==== Records for the task ====

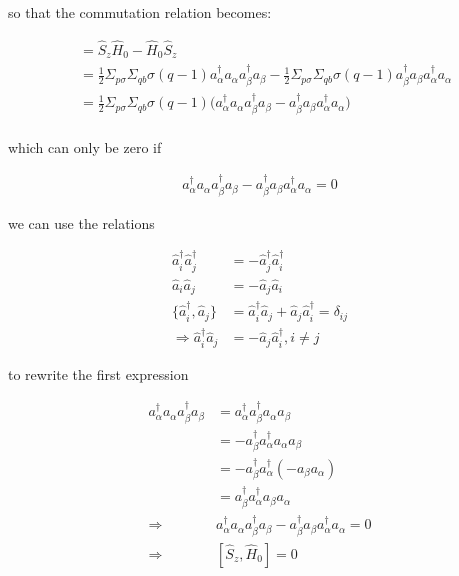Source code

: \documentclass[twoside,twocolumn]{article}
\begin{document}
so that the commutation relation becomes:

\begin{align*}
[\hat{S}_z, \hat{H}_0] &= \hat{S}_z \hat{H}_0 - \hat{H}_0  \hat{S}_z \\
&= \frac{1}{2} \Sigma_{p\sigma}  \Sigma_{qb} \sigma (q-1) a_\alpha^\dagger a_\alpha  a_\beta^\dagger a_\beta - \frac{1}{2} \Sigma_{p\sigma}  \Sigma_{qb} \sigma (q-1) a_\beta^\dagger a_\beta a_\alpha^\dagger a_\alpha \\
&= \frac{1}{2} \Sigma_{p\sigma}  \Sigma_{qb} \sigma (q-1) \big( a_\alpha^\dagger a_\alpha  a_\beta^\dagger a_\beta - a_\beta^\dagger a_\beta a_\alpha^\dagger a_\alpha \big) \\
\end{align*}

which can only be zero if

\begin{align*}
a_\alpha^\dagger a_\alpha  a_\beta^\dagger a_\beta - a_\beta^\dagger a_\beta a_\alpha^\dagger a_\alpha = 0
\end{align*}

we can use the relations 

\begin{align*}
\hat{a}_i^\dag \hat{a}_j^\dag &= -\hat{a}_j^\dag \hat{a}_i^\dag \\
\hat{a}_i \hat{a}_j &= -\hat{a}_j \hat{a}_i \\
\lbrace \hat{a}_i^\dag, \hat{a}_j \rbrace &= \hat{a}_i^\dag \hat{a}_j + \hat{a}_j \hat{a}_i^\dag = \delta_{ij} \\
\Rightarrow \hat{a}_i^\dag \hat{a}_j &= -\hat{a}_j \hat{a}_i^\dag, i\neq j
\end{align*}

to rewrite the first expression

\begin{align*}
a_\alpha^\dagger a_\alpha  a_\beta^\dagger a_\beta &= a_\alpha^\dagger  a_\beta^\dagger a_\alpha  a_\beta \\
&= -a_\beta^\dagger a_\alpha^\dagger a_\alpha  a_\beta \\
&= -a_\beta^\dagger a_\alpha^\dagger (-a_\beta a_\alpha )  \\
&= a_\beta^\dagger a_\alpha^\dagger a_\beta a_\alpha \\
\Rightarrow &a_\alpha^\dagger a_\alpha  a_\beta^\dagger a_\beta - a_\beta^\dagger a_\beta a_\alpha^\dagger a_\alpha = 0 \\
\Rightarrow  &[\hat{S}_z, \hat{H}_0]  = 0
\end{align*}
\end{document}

====
==== Records for the task ====

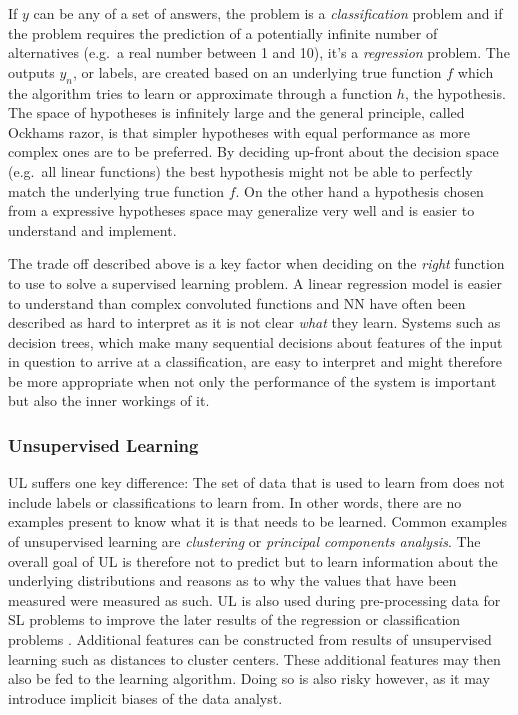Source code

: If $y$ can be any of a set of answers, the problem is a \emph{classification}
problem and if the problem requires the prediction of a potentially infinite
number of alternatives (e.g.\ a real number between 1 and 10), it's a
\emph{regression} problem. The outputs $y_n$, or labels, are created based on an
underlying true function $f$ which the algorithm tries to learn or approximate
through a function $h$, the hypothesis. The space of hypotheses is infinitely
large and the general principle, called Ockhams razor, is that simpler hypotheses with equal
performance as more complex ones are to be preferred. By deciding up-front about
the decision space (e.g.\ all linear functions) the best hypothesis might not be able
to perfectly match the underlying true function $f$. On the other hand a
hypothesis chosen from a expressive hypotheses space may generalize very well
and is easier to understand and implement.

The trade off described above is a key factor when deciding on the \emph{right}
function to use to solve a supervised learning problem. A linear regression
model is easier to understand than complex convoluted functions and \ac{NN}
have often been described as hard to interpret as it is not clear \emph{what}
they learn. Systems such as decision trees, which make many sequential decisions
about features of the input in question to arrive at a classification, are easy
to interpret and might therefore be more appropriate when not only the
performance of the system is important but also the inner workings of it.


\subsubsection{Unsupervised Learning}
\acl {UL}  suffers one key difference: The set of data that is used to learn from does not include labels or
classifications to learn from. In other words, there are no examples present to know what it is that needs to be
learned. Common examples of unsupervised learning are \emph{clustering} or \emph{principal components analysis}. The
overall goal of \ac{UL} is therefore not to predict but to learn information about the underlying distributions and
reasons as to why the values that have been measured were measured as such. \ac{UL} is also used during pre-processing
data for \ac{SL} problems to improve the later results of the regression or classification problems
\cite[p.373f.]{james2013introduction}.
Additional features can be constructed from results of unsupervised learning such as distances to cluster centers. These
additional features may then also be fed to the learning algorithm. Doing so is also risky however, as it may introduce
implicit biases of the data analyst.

====
==== Records for the task ====

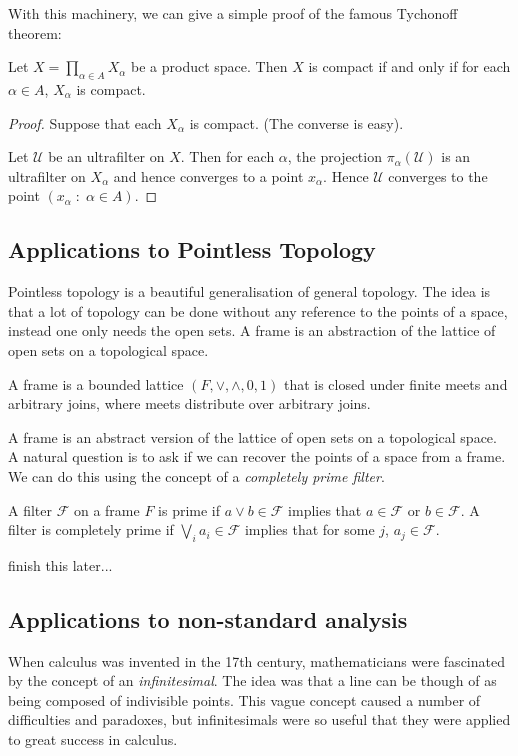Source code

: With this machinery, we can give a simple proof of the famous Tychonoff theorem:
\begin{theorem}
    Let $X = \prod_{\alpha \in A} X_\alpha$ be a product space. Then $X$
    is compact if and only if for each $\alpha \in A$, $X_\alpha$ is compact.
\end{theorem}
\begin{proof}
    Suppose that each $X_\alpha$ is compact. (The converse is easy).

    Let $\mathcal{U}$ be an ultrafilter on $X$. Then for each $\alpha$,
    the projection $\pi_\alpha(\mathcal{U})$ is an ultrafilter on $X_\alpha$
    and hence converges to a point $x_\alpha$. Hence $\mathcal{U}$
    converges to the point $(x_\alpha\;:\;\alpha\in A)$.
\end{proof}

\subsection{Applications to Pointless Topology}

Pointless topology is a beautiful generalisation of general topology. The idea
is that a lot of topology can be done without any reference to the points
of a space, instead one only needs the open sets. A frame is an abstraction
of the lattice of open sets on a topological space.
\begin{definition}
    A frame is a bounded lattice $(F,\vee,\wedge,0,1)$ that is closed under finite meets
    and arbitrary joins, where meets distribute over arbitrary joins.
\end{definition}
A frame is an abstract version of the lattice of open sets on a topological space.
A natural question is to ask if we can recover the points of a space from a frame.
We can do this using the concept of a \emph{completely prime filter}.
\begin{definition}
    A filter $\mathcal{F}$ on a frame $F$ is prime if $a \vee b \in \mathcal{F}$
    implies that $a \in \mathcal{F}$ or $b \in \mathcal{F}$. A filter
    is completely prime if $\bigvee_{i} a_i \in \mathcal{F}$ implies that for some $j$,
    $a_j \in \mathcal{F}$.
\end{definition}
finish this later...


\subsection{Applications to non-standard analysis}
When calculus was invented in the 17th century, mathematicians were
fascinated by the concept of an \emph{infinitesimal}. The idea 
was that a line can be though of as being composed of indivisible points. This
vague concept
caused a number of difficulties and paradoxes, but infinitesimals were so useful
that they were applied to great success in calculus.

====

* [Assignment] Set down, from the entries above, exactly the lines from the one with "Additional features can" up to and including the one with "implicit biases of the data analyst.", and no other lines.

* [Answer space]
Additional features can be constructed from results of unsupervised learning such as distances to cluster centers. These
additional features may then also be fed to the learning algorithm. Doing so is also risky however, as it may introduce
implicit biases of the data analyst.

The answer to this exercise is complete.